The full set of records must be printed exactly as given.

Source data:
= = = = =

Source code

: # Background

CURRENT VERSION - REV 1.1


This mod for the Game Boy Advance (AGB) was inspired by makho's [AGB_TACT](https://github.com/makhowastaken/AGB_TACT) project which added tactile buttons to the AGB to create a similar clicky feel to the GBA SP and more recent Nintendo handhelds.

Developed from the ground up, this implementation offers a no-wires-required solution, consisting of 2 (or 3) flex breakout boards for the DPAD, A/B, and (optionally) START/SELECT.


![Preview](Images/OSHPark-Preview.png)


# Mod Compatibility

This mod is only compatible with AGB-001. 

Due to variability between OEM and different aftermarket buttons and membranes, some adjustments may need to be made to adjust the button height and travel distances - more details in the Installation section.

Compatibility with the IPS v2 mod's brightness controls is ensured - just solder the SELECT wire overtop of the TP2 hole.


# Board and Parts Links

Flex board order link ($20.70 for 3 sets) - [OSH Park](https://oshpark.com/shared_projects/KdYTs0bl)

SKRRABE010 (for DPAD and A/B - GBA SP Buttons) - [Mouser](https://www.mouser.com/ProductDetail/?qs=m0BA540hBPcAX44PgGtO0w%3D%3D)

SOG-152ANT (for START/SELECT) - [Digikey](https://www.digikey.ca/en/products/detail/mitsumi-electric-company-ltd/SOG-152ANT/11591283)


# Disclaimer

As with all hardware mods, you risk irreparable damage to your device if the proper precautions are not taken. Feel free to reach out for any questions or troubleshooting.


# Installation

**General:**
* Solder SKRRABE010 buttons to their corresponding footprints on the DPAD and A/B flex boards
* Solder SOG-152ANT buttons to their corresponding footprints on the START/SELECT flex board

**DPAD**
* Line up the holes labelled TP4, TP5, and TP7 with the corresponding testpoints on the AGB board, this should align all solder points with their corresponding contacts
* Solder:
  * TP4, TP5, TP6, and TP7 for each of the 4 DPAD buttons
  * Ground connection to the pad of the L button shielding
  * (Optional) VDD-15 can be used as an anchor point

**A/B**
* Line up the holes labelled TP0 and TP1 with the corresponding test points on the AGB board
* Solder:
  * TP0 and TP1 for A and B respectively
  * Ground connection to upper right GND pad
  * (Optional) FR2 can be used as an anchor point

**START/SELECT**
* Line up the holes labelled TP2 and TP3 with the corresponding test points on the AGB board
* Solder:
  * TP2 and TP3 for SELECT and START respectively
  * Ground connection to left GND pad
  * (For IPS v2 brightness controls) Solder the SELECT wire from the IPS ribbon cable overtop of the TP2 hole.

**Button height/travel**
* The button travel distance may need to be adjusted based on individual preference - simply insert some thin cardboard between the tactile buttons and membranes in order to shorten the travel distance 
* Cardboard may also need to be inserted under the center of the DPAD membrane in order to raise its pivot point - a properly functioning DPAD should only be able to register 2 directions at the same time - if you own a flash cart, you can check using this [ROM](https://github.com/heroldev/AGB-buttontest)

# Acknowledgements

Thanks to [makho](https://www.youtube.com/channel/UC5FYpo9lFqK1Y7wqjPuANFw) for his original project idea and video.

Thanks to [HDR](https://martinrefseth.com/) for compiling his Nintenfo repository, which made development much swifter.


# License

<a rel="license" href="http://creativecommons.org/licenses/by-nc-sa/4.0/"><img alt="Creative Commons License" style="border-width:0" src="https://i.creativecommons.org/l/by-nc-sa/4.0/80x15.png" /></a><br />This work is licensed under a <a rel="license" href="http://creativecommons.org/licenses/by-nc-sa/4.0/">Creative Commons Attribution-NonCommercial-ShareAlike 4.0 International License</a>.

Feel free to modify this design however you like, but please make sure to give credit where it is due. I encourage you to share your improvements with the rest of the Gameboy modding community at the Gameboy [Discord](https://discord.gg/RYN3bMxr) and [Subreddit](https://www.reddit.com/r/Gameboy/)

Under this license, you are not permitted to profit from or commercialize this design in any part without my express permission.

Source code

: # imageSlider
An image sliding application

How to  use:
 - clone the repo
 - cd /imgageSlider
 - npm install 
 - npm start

= = = = =

[SOLUTION TO THIS PROBLEM]:
Source code

: # Background

CURRENT VERSION - REV 1.1


This mod for the Game Boy Advance (AGB) was inspired by makho's [AGB_TACT](https://github.com/makhowastaken/AGB_TACT) project which added tactile buttons to the AGB to create a similar clicky feel to the GBA SP and more recent Nintendo handhelds.

Developed from the ground up, this implementation offers a no-wires-required solution, consisting of 2 (or 3) flex breakout boards for the DPAD, A/B, and (optionally) START/SELECT.


![Preview](Images/OSHPark-Preview.png)


# Mod Compatibility

This mod is only compatible with AGB-001. 

Due to variability between OEM and different aftermarket buttons and membranes, some adjustments may need to be made to adjust the button height and travel distances - more details in the Installation section.

Compatibility with the IPS v2 mod's brightness controls is ensured - just solder the SELECT wire overtop of the TP2 hole.


# Board and Parts Links

Flex board order link ($20.70 for 3 sets) - [OSH Park](https://oshpark.com/shared_projects/KdYTs0bl)

SKRRABE010 (for DPAD and A/B - GBA SP Buttons) - [Mouser](https://www.mouser.com/ProductDetail/?qs=m0BA540hBPcAX44PgGtO0w%3D%3D)

SOG-152ANT (for START/SELECT) - [Digikey](https://www.digikey.ca/en/products/detail/mitsumi-electric-company-ltd/SOG-152ANT/11591283)


# Disclaimer

As with all hardware mods, you risk irreparable damage to your device if the proper precautions are not taken. Feel free to reach out for any questions or troubleshooting.


# Installation

**General:**
* Solder SKRRABE010 buttons to their corresponding footprints on the DPAD and A/B flex boards
* Solder SOG-152ANT buttons to their corresponding footprints on the START/SELECT flex board

**DPAD**
* Line up the holes labelled TP4, TP5, and TP7 with the corresponding testpoints on the AGB board, this should align all solder points with their corresponding contacts
* Solder:
  * TP4, TP5, TP6, and TP7 for each of the 4 DPAD buttons
  * Ground connection to the pad of the L button shielding
  * (Optional) VDD-15 can be used as an anchor point

**A/B**
* Line up the holes labelled TP0 and TP1 with the corresponding test points on the AGB board
* Solder:
  * TP0 and TP1 for A and B respectively
  * Ground connection to upper right GND pad
  * (Optional) FR2 can be used as an anchor point

**START/SELECT**
* Line up the holes labelled TP2 and TP3 with the corresponding test points on the AGB board
* Solder:
  * TP2 and TP3 for SELECT and START respectively
  * Ground connection to left GND pad
  * (For IPS v2 brightness controls) Solder the SELECT wire from the IPS ribbon cable overtop of the TP2 hole.

**Button height/travel**
* The button travel distance may need to be adjusted based on individual preference - simply insert some thin cardboard between the tactile buttons and membranes in order to shorten the travel distance 
* Cardboard may also need to be inserted under the center of the DPAD membrane in order to raise its pivot point - a properly functioning DPAD should only be able to register 2 directions at the same time - if you own a flash cart, you can check using this [ROM](https://github.com/heroldev/AGB-buttontest)

# Acknowledgements

Thanks to [makho](https://www.youtube.com/channel/UC5FYpo9lFqK1Y7wqjPuANFw) for his original project idea and video.

Thanks to [HDR](https://martinrefseth.com/) for compiling his Nintenfo repository, which made development much swifter.


# License

<a rel="license" href="http://creativecommons.org/licenses/by-nc-sa/4.0/"><img alt="Creative Commons License" style="border-width:0" src="https://i.creativecommons.org/l/by-nc-sa/4.0/80x15.png" /></a><br />This work is licensed under a <a rel="license" href="http://creativecommons.org/licenses/by-nc-sa/4.0/">Creative Commons Attribution-NonCommercial-ShareAlike 4.0 International License</a>.

Feel free to modify this design however you like, but please make sure to give credit where it is due. I encourage you to share your improvements with the rest of the Gameboy modding community at the Gameboy [Discord](https://discord.gg/RYN3bMxr) and [Subreddit](https://www.reddit.com/r/Gameboy/)

Under this license, you are not permitted to profit from or commercialize this design in any part without my express permission.

Source code

: # imageSlider
An image sliding application

How to  use:
 - clone the repo
 - cd /imgageSlider
 - npm install 
 - npm start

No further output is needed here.